Rendered images with source text:

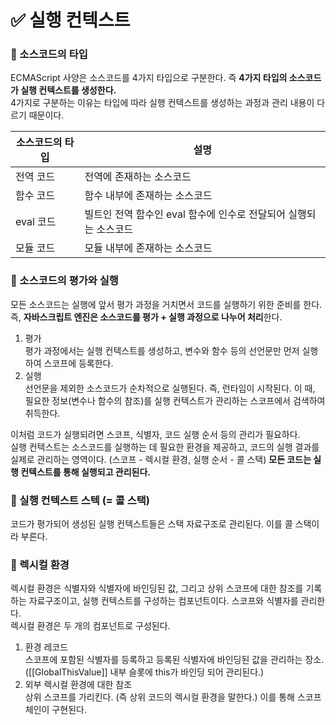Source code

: # ✅ 실행 컨텍스트

### 📌 소스코드의 타입

ECMAScript 사양은 소스코드를 4가지 타입으로 구분한다. 즉 **4가지 타입의 소스코드가 실행 컨텍스트를 생성한다.**  
4가지로 구분하는 이유는 타입에 따라 실행 컨텍스트를 생성하는 과정과 관리 내용이 다르기 때문이다.

| 소스코드의 타입 | 설명                                                             |
| --------------- | ---------------------------------------------------------------- |
| 전역 코드       | 전역에 존재하는 소스코드                                         |
| 함수 코드       | 함수 내부에 존재하는 소스코드                                    |
| eval 코드       | 빌트인 전역 함수인 eval 함수에 인수로 전달되어 실행되는 소스코드 |
| 모듈 코드       | 모듈 내부에 존재하는 소스코드                                    |

### 📌 소스코드의 평가와 실행

모든 소스코드는 실행에 앞서 평가 과정을 거치면서 코드를 실행하기 위한 준비를 한다. 즉, **자바스크립트 엔진은 소스코드를 평가 + 실행 과정으로 나누어 처리**한다.

1. 평가  
   평가 과정에서는 실행 컨텍스트를 생성하고, 변수와 함수 등의 선언문만 먼저 실행하여 스코프에 등록한다.
2. 실행  
   선언문을 제외한 소스코드가 순차적으로 실행된다. 즉, 런타임이 시작된다. 이 때, 필요한 정보(변수나 함수의 참조)를 실행 컨텍스트가 관리하는 스코프에서 검색하여 취득한다.

이처럼 코드가 실행되려면 스코프, 식별자, 코드 실행 순서 등의 관리가 필요하다.  
실행 컨텍스트는 소스코드를 실행하는 데 필요한 환경을 제공하고, 코드의 실행 결과를 실제로 관리하는 영역이다. (스코프 - 렉시컬 환경, 실행 순서 - 콜 스택)
**모든 코드는 실행 컨텍스트를 통해 실행되고 관리된다.**

### 📌 실행 컨텍스트 스텍 (= 콜 스택)

코드가 평가되어 생성된 실행 컨텍스트들은 스택 자료구조로 관리된다. 이를 콜 스택이라 부른다.

### 📌 렉시컬 환경

렉시컬 환경은 식별자와 식별자에 바인딩된 값, 그리고 상위 스코프에 대한 참조를 기록하는 자료구조이고, 실행 컨텍스트를 구성하는 컴포넌트이다. 스코프와 식별자를 관리한다.  
렉시컬 환경은 두 개의 컴포넌트로 구성된다.

1. 환경 레코드  
   스코프에 포함된 식별자를 등록하고 등록된 식별자에 바인딩된 값을 관리하는 장소. ([[GlobalThisValue]] 내부 슬롯에 this가 바인딩 되어 관리된다.)
2. 외부 렉시컬 환경에 대한 참조  
   상위 스코프를 가리킨다. (즉 상위 코드의 렉시컬 환경을 말한다.) 이를 통해 스코프 체인이 구현된다.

*WHAT TO PRODUCE*:
A verbatim copy of the data, pictures removed, is the expected result.

*RESULT FOR THIS EXERCISE*:
Source code

: # ✅ 실행 컨텍스트

### 📌 소스코드의 타입

ECMAScript 사양은 소스코드를 4가지 타입으로 구분한다. 즉 **4가지 타입의 소스코드가 실행 컨텍스트를 생성한다.**  
4가지로 구분하는 이유는 타입에 따라 실행 컨텍스트를 생성하는 과정과 관리 내용이 다르기 때문이다.

| 소스코드의 타입 | 설명                                                             |
| --------------- | ---------------------------------------------------------------- |
| 전역 코드       | 전역에 존재하는 소스코드                                         |
| 함수 코드       | 함수 내부에 존재하는 소스코드                                    |
| eval 코드       | 빌트인 전역 함수인 eval 함수에 인수로 전달되어 실행되는 소스코드 |
| 모듈 코드       | 모듈 내부에 존재하는 소스코드                                    |

### 📌 소스코드의 평가와 실행

모든 소스코드는 실행에 앞서 평가 과정을 거치면서 코드를 실행하기 위한 준비를 한다. 즉, **자바스크립트 엔진은 소스코드를 평가 + 실행 과정으로 나누어 처리**한다.

1. 평가  
   평가 과정에서는 실행 컨텍스트를 생성하고, 변수와 함수 등의 선언문만 먼저 실행하여 스코프에 등록한다.
2. 실행  
   선언문을 제외한 소스코드가 순차적으로 실행된다. 즉, 런타임이 시작된다. 이 때, 필요한 정보(변수나 함수의 참조)를 실행 컨텍스트가 관리하는 스코프에서 검색하여 취득한다.

이처럼 코드가 실행되려면 스코프, 식별자, 코드 실행 순서 등의 관리가 필요하다.  
실행 컨텍스트는 소스코드를 실행하는 데 필요한 환경을 제공하고, 코드의 실행 결과를 실제로 관리하는 영역이다. (스코프 - 렉시컬 환경, 실행 순서 - 콜 스택)
**모든 코드는 실행 컨텍스트를 통해 실행되고 관리된다.**

### 📌 실행 컨텍스트 스텍 (= 콜 스택)

코드가 평가되어 생성된 실행 컨텍스트들은 스택 자료구조로 관리된다. 이를 콜 스택이라 부른다.

### 📌 렉시컬 환경

렉시컬 환경은 식별자와 식별자에 바인딩된 값, 그리고 상위 스코프에 대한 참조를 기록하는 자료구조이고, 실행 컨텍스트를 구성하는 컴포넌트이다. 스코프와 식별자를 관리한다.  
렉시컬 환경은 두 개의 컴포넌트로 구성된다.

1. 환경 레코드  
   스코프에 포함된 식별자를 등록하고 등록된 식별자에 바인딩된 값을 관리하는 장소. ([[GlobalThisValue]] 내부 슬롯에 this가 바인딩 되어 관리된다.)
2. 외부 렉시컬 환경에 대한 참조  
   상위 스코프를 가리킨다. (즉 상위 코드의 렉시컬 환경을 말한다.) 이를 통해 스코프 체인이 구현된다.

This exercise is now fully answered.